I have been pretty harsh in my criticism of the Dinotte 200L lights I own. Mostly due to the symmetric optics which blind oncoming traffic/cyclists/pedestrians. I stand by those opinions and I still have to either apologize as I ride past someone on a dark MUP/side street or partially cover the top part of the light with my hand. I was unhappy enough I made a couple attempts to sell the two Dinotte lights that I have since I felt bad using them. I still wouldn’t recommend them for an urban cyclist.
However – I’m glad I didn’t sell them!
Why you might ask?
Well I’ve rediscovered the joys of nocturnal mountain biking. Back in Alberta dark winter nights were so cold that my desire to ride a mountain bike in the PM was very limited and only during the last couple winters did I have a bike [my Surly Pugsley] that was even capable of trail riding on snow. In spring/summer in Canada it’s light so late that it’s virtually impossible to night ride a mountain bike without staying out after midnight. I did one 24hr race in Canmore Alberta and I really enjoyed the night riding if not the actual racing.
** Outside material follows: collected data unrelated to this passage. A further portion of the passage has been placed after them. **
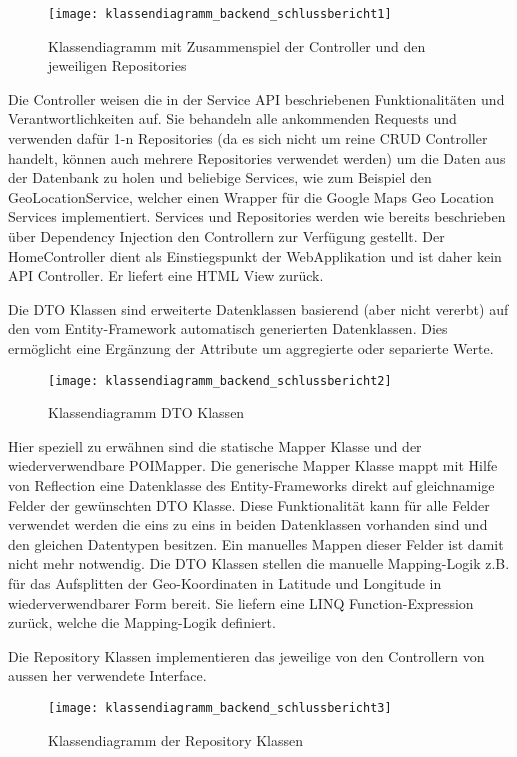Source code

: \begin{figure}
  \centering
  \texttt{[image: klassendiagramm\_backend\_schlussbericht1]}
  \caption{Klassendiagramm mit Zusammenspiel der Controller und den jeweiligen Repositories}
\end{figure}

Die Controller weisen die in der Service API beschriebenen Funktionalit\"aten und Verantwortlichkeiten auf. Sie
behandeln alle ankommenden Requests und verwenden daf\"ur 1-n Repositories (da es sich nicht um reine CRUD Controller
handelt, k\"onnen auch mehrere Repositories verwendet werden) um die Daten aus der Datenbank zu holen und beliebige
Services, wie zum Beispiel den GeoLocationService, welcher einen Wrapper f\"ur die Google Maps Geo Location Services
implementiert. Services und Repositories werden wie bereits beschrieben \"uber Dependency Injection den Controllern zur
Verf\"ugung gestellt. Der HomeController dient als Einstiegspunkt der WebApplikation und ist daher kein API Controller.
Er liefert eine HTML View zur\"uck.

Die DTO Klassen sind erweiterte Datenklassen basierend (aber nicht vererbt) auf den vom Entity-Framework automatisch
generierten Datenklassen. Dies erm\"oglicht eine Erg\"anzung der Attribute um aggregierte oder separierte Werte.

\begin{figure}
  \centering
  \texttt{[image: klassendiagramm\_backend\_schlussbericht2]}
  \caption{Klassendiagramm DTO Klassen}
\end{figure}

Hier speziell zu erw\"ahnen sind die statische Mapper Klasse und der wiederverwendbare POIMapper. Die generische Mapper
Klasse mappt mit Hilfe von Reflection eine Datenklasse des Entity-Frameworks direkt auf gleichnamige Felder der
gew\"unschten DTO Klasse. Diese Funktionalit\"at kann f\"ur alle Felder verwendet werden die eins zu eins in beiden
Datenklassen vorhanden sind und den gleichen Datentypen besitzen. Ein manuelles Mappen dieser Felder ist damit nicht
mehr notwendig. Die DTO Klassen stellen die manuelle Mapping-Logik z.B. f\"ur das Aufsplitten der Geo-Koordinaten in
Latitude und Longitude in wiederverwendbarer Form bereit. Sie liefern eine LINQ Function-Expression zur\"uck, welche die
Mapping-Logik definiert.

\newpage
Die Repository Klassen implementieren das jeweilige von den Controllern von aussen her verwendete Interface.

\begin{figure}
  \texttt{[image: klassendiagramm\_backend\_schlussbericht3]}
  \caption{Klassendiagramm der Repository Klassen}
\end{figure}

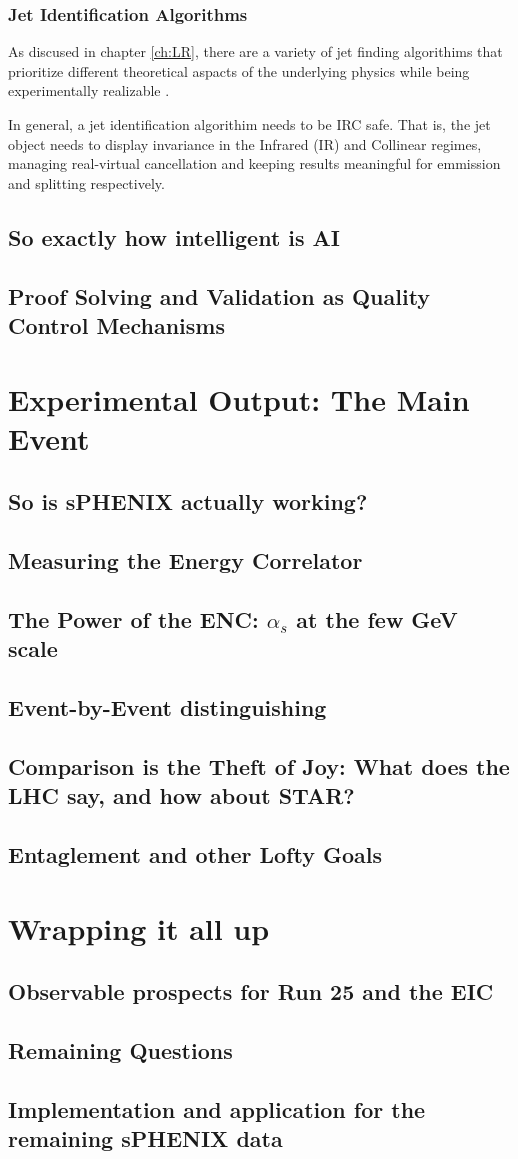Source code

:\documentclass[letterpaper, 12pt, oneside]{book}
\theoremstyle{definition}
\begin{document}
\section{Jet Identification Algorithms}
As discused in chapter \ref{ch:LR}, there are a variety of jet finding algorithims that prioritize different theoretical aspacts of the underlying physics while being experimentally realizable \cite{Dokshitzer1997} \cite{Atkin2015}. 

In general, a jet identification algorithim needs to be IRC safe. 
That is, the jet object needs to display invariance in the Infrared (IR) and Collinear regimes, managing real-virtual cancellation and keeping results meaningful for emmission and splitting respectively. 

\chapter{So exactly how intelligent is AI}
\chapter{Proof Solving and Validation as Quality Control Mechanisms}
\part{Experimental Output: The Main Event}
\chapter{So is sPHENIX actually working?}
\chapter{Measuring the Energy Correlator}
\chapter{The Power of the ENC: $\alpha_s$ at the few GeV scale}
\chapter{Event-by-Event distinguishing}
\chapter{Comparison is the Theft of Joy: What does the LHC say, and how about STAR?}
\chapter{Entaglement and other Lofty Goals}
\part{Wrapping it all up}
\chapter{Observable prospects for Run 25 and the EIC}
\chapter{Remaining Questions}
\chapter{Implementation and application for the remaining sPHENIX data}
\singlespacing
\printbibliography
%
%
\end{document}
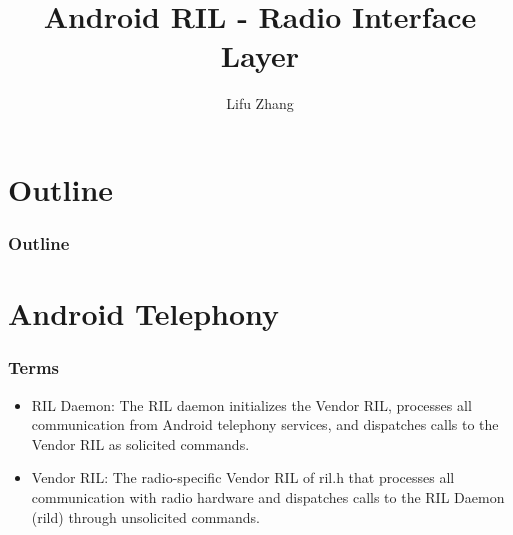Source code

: \documentclass{beamer}
\title{Android RIL - Radio Interface Layer}
\institute{Elektrobit Wireless(2011)}
\author{Lifu Zhang}
\date{}
\begin{document}

\maketitle

\section*{Outline}
\begin{frame}
  \frametitle{Outline}
  \tableofcontents
\end{frame}

\section{Android Telephony}
\begin{frame}
    \frametitle{Terms}
    \begin{itemize}
        \item RIL Daemon: The RIL daemon initializes the Vendor RIL, processes all communication from Android telephony services, and dispatches calls to the Vendor RIL as solicited commands. 
        \item Vendor RIL: The radio-specific Vendor RIL of ril.h that processes all communication with radio hardware and dispatches calls to the RIL Daemon (rild) through unsolicited commands.
    \end{itemize}
\end{frame}
\end{document}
Here in Victoria it’s dark by 4pm at the moment and the temperatures are quite mild so not only is nocturnal trail riding possible it’s almost mandatory on a weekday if I want to get any work done before I ride. I can’t explain why I didn’t mountain bike last winter. I guess I was just so well trained by 15yrs in Alberta that it didn’t occur to me. I’m glad that this winter I have been more sensible and realized that winter may actually be my preferred riding season here. The trails are empty, the temperatures are still comfortable in shorts and a long sleeve top and there always seems to be 2 or 3 dry riding days each week.
It’s Aaron’s birthday today [Happy Birthday!] so Scott and I took him out recently for a He-Man style birthday night ride to celebrate. We armed ourselves with bike lights [I used both my Dinotte 200L’s] and started the long climb up Partridge Hills as the sun was setting. Ironically everything that I complain about Dinotte lights for city riding makes them ideal for mountain biking at night. The symmetrical beam throws light up which is nice as the trail often dips sharply so you want to illuminate the next rise. That upper part of the beam that normally blinds on coming traffic lets you see low hanging branches and since there is nobody dumb enough to be out in the dark mountain biking in winter the bright beams are not anti-social like they are in the city. I figured that it was only fair to point out where my Dinottes rock so my reviews were balanced.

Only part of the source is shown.